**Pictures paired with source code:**
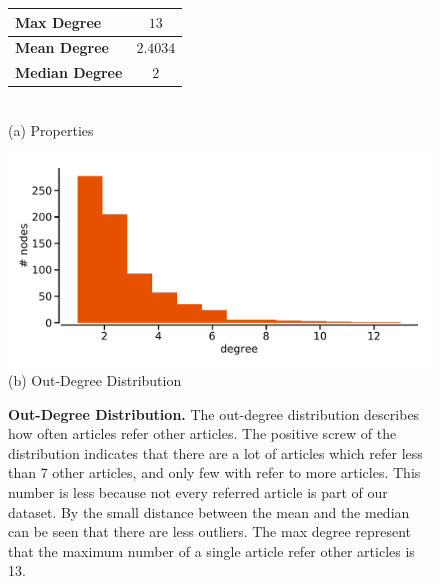 \begin{figure}[!t]
  \begin{minipage}[!t]{\textwidth}
    \begin{minipage}[b]{0.39\textwidth}
      \centering
      \begin{tabular}{ l c }
        \toprule
        \textbf{Max Degree}    & $13$     \\ \midrule
        \textbf{Mean Degree}   & $2.4034$ \\ \midrule
        \textbf{Median Degree} & $2$      \\
        \bottomrule
    \end{tabular} \\
    \vspace*{1cm}
    (a) Properties
  \end{minipage}
  \begin{minipage}[b]{0.59\textwidth}
    \centering
    \includegraphics[width=1.0\textwidth]{figures/out-degree_distribution} \\
    (b) Out-Degree Distribution
    \end{minipage}
  \end{minipage}
\caption[Out-Degree Distribution of the Citation Network]{\textbf{Out-Degree Distribution.} The out-degree distribution describes how often articles refer other articles. The positive screw of the distribution indicates that there are a lot of articles which refer less than 7 other articles, and only few with refer to more articles. This number is less because not every referred article is part of our dataset. By the small distance between the mean and the median can be seen that there are less outliers. The max degree represent that the maximum number of a single article refer other articles is 13.}
\label{fig:outdegree_distribution}
\end{figure}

**EXERCISE DIRECTIONS:** Transcribe each entry precisely as given, leaving the pictures out.

**TASK RESPONSE:**
 \begin{figure}[!t]
  \begin{minipage}[!t]{\textwidth}
    \begin{minipage}[b]{0.39\textwidth}
      \centering
      \begin{tabular}{ l c }
        \toprule
        \textbf{Max Degree}    & $13$     \\ \midrule
        \textbf{Mean Degree}   & $2.4034$ \\ \midrule
        \textbf{Median Degree} & $2$      \\
        \bottomrule
    \end{tabular} \\
    \vspace*{1cm}
    (a) Properties
  \end{minipage}
  \begin{minipage}[b]{0.59\textwidth}
    \centering
    \includegraphics[width=1.0\textwidth]{figures/out-degree_distribution} \\
    (b) Out-Degree Distribution
    \end{minipage}
  \end{minipage}
\caption[Out-Degree Distribution of the Citation Network]{\textbf{Out-Degree Distribution.} The out-degree distribution describes how often articles refer other articles. The positive screw of the distribution indicates that there are a lot of articles which refer less than 7 other articles, and only few with refer to more articles. This number is less because not every referred article is part of our dataset. By the small distance between the mean and the median can be seen that there are less outliers. The max degree represent that the maximum number of a single article refer other articles is 13.}
\label{fig:outdegree_distribution}
\end{figure}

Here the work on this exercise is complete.